Wednesday, July 03, 2024

41. The Land of Big Numbers by Te-Ping Chen

The Economist had a podcast series called The Prince that went deep into the background of China's Xi Jinping.  It was excellent and led me to their follow-up series on China called Drum Tower, which is also quite good though a bit meandering and judgemental at times.  I was tempted to subscribe but am already overwhelmed with podcast and print content.  They recommended this book as a really good and interesting snapshot into modern China.  I found it at half-price books.

This kind of fiction is just not for me.  Let me start off by saying that it is well-crafted and a couple of the stories were quite good.  It comes from what I call The New Yorker school of short fiction, which is stories where not much happens and end on an ambivalent note that is supposed to give you some kind of feeling which makes upper middle class people feel that they are clever.  I have not read enough of these kinds of stories to know if they all have to be mildly depressing but I think that is also generally expected, as happiness and things working out isn't considered deep by anxious grad students.  The stories in the Land of Big Numbers were all mildly depressing.  What was really damning, though, is that I didn't feel that I really got that much of a better understanding of modern China.  This felt very much like the western judgement of all the flaws of modern China: quaint villages with traditions destroyed for crass wealth and modernity, the controlling but bumbling state apparatus and so on.

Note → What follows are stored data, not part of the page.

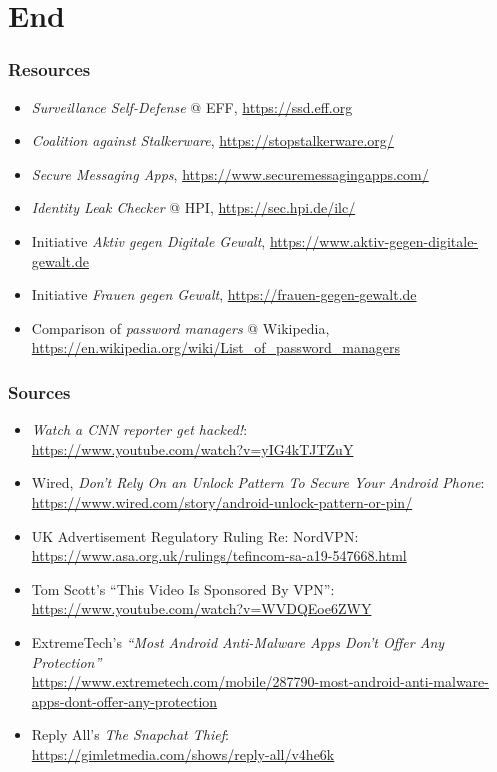 \documentclass[aspectratio=169,dvipsnames]{beamer}
\newcommand{\backupbegin}{
   \newcounter{finalframe}
   \setcounter{finalframe}{\value{framenumber}}
}
\newcommand{\backupend}{
   \setcounter{framenumber}{\value{finalframe}}
}
\begin{document}
\appendix
\backupbegin

\section{End}

\begin{frame}
\frametitle{Resources}

\begin{itemize}
\item \emph{Surveillance Self-Defense} @ EFF, \url{https://ssd.eff.org}
\item \emph{Coalition against Stalkerware}, \url{https://stopstalkerware.org/}
\item \emph{Secure Messaging Apps}, \url{https://www.securemessagingapps.com/}
\item \emph{Identity Leak Checker} @ HPI, \url{https://sec.hpi.de/ilc/}
\item Initiative \emph{Aktiv gegen Digitale Gewalt}, \url{https://www.aktiv-gegen-digitale-gewalt.de}
\item Initiative \emph{Frauen gegen Gewalt}, \url{https://frauen-gegen-gewalt.de}
\item Comparison of \emph{password managers} @ Wikipedia, \url{https://en.wikipedia.org/wiki/List_of_password_managers}
\end{itemize}

\end{frame}

\begin{frame}
\frametitle{Sources}
\footnotesize

\begin{itemize}
\item \emph{Watch a CNN reporter get hacked!}:\\
\url{https://www.youtube.com/watch?v=yIG4kTJTZuY}
\item Wired, \emph{Don't Rely On an Unlock Pattern To Secure Your Android Phone}: \\
\url{https://www.wired.com/story/android-unlock-pattern-or-pin/}
\item UK Advertisement Regulatory Ruling Re: NordVPN:\\
\url{https://www.asa.org.uk/rulings/tefincom-sa-a19-547668.html}
\item Tom Scott's ``This Video Is Sponsored By VPN'':\\
\url{https://www.youtube.com/watch?v=WVDQEoe6ZWY}
\item ExtremeTech's \emph{``Most Android Anti-Malware Apps Don’t Offer Any Protection''}\\
\url{https://www.extremetech.com/mobile/287790-most-android-anti-malware-apps-dont-offer-any-protection}
\item Reply All's \emph{The Snapchat Thief}:\\
\url{https://gimletmedia.com/shows/reply-all/v4he6k}
\end{itemize}

\end{frame}

\backupend
\end{document}
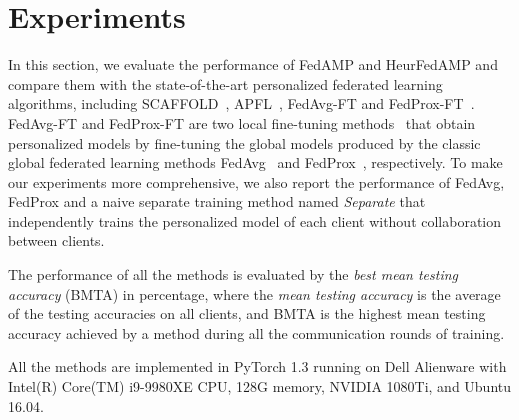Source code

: 
\section{Experiments}
\label{sec:exp}

In this section, we evaluate the performance of {FedAMP} and {HeurFedAMP} and compare them with the state-of-the-art personalized federated learning algorithms, including SCAFFOLD~\cite{karimireddy2019scaffold}, APFL~\cite{deng2020adaptive}, FedAvg-FT and FedProx-FT~\cite{wang2019federated}.
FedAvg-FT and FedProx-FT are two local fine-tuning methods~\cite{wang2019federated} that obtain personalized models by fine-tuning the global models produced by the classic global federated learning methods
FedAvg~\cite{mcmahan2016communication} and FedProx~\cite{li2018federated}, respectively.
To make our experiments more comprehensive, we also report the performance of FedAvg, FedProx and a naive separate training method named \emph{Separate} that independently trains the personalized model of each client without collaboration between clients. 

The performance of all the methods is evaluated by the \emph{best mean testing accuracy} (BMTA) in percentage, where the \emph{mean testing accuracy} is the average of the testing accuracies on all clients, and BMTA is the highest mean testing accuracy achieved by a method during all the communication rounds of training.

All the methods are implemented in PyTorch 1.3 running on Dell Alienware with Intel(R) Core(TM) i9-9980XE CPU, 128G memory, NVIDIA 1080Ti, and Ubuntu 16.04.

China has issues for sure, but I am sure there is a lot of good stuff about life there and I would have much preferred at least one or two stories of what is the good life in China today.  This all felt like a western visitor who was steeped in daily life but didn't actually grow up in China and is approaching it (and the writing) with an a priori critique.  There are many moments of local life that are interesting and did give an excellent sense of the day-to-day.  Two stories, one about a new fruit that has almost magical properties and the other about people stuck in a subway platform, were really good.  But the rest kind of bummed me out.  The worst one was about a young Chinese-American nurse travelling around the Grand Canyon with her douchebag outdoorsy American long-term boyfriend.  Oh boo hoo your boyfriend may be cheating on you and doesn't listen but you'll probably marry him anyways. 

I should have known but I have a vague memory that it was suggested this book was vaguely science fiction or some stories set in the near future and that sucked me in.  Also, the slick trade dress seduced me.  It was a quick read, the prose being tight and flowing and I finished it while stuck in traffic trying to get on the Lions Gate Bridge, so I appreciate it for that, but otherwise just not my jam at all.